Abstract 1743: Identification of a Novel Susceptibility Locus at 9q21 for Familial Bicuspid Aortic Valve Disease
Background: Bicuspid aortic valve disease (BAV), the most common congenital cardiovascular malformation, has an incidence of 0.5–1.0% of live births. While most cases of BAV appear to be sporadic, familial inheritance patterns have been observed consistent with autosomal dominant inheritance with variable penetrance. However, little is known about specific genetic loci responsible for familial BAV. Here, we performed linkage analysis on a large multi-generational pedigree affected with BAV.

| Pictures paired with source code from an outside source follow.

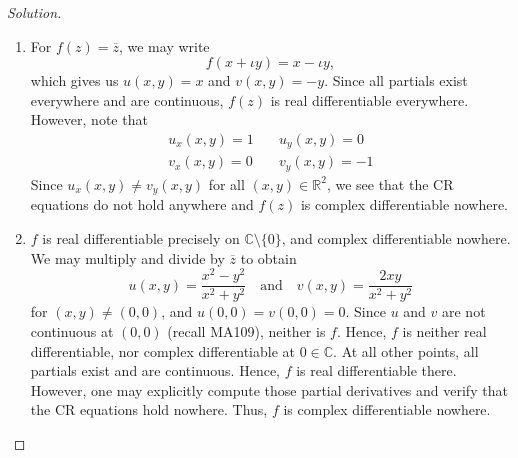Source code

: \documentclass[11pt]{article}
\theoremstyle{definition}
\newenvironment{soln}{\begin{proof}[Solution]}{\end{proof}}
\begin{document}
\begin{enumerate}[leftmargin=*]
\begin{soln}
\begin{enumerate}
        \item For $f(z) = \overline{z}$, we may write
        \[
            f(x+\iota y) = x - \iota y,
        \]
        which gives us $u(x,y) = x$ and $v(x,y) = -y$. Since all partials exist everywhere and are continuous, $f(z)$ is real differentiable everywhere. However, note that
        \begin{align*}
            u_x(x,y) = 1 &\quad u_y(x,y) = 0 \\
            v_x(x,y) = 0 &\quad v_y(x,y) = -1
        \end{align*}
        Since $u_x(x,y) \neq v_y(x,y)$ for all $(x,y) \in \mathbb{R}^2$, we see that the CR equations do not hold anywhere and $f(z)$ is complex differentiable nowhere.
        
        \item $f$ is real differentiable precisely on $\mathbb{C} \setminus \{ 0\}$, and complex differentiable nowhere. We may multiply and divide by $\overline{z}$ to obtain
        \[
            u(x,y) = \frac{x^2-y^2}{x^2+y^2} \quad \text{and} \quad v(x,y) = \frac{2xy}{x^2+y^2}
        \]
        for $(x,y) \neq (0,0)$, and $u(0,0) = v(0,0) = 0$. Since $u$ and $v$ are not continuous at $(0,0)$ (recall MA109), neither is $f$. Hence, $f$ is neither real differentiable, nor complex differentiable at $0 \in \mathbb{C}$. At all other points, all partials exist and are continuous. Hence, $f$ is real differentiable there. However, one may explicitly compute those partial derivatives and verify that the CR equations hold nowhere. Thus, $f$ is complex differentiable nowhere. \qedhere
        
    \end{enumerate} 
\end{soln}
\end{enumerate}

\newpage
\end{document}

Methods: We identified a large, five-generation pedigree (136 family members) with 10 individuals having BAV. Two-dimensional echocardiography was used to assign aortic valve phenotype. Genome-wide linkage analysis using 430 microsatellite markers (Marshfield Clinic) and fine mapping using 100 single nucleotide polymorphisms (Affymetrix) on chromosome 9 was performed on genomic DNA from all available family members. Logarithm of odds (LOD) scores of >2.0 were considered suggestive of linkage. Comprehensive splice site/open reading frame mutational analysis of candidate genes residing in the putative locus is underway using PCR, DHPLC, and DNA sequencing. A candidate gene, KLF9, Krüppel-like factor 9 was analyzed for mutations because of its role in cardiogenesis.
Results: Multi-point genome-wide linkage analysis demonstrated a 7 cM region on chromosome 9q21 that was suggestive of linkage for familial BAV with a maximum multipoint LOD score of 2.8 flanked by the microsatellite markers GATA7D12 and D9S1834. This region contains several candidate genes with biological plausibility for BAV phenotype. KLF9-encoded Krüppel-like factor 9, localized to chromosome 9q21, was targeted as a prime candidate gene for familial BAV. However, no mutations involving the translated exons of KLF9 were detected. Further fine mapping studies and candidate gene analysis are currently underway.
Conclusions: We report a novel susceptibility locus on chromosome 9q21 for BAV in a large multi-generational family. Although coding region mutations in KLF9 are not responsible for BAV in this pedigree, several candidate genes with biological plausibility for the development of congenital BAV lie within this region and warrant further scrutiny.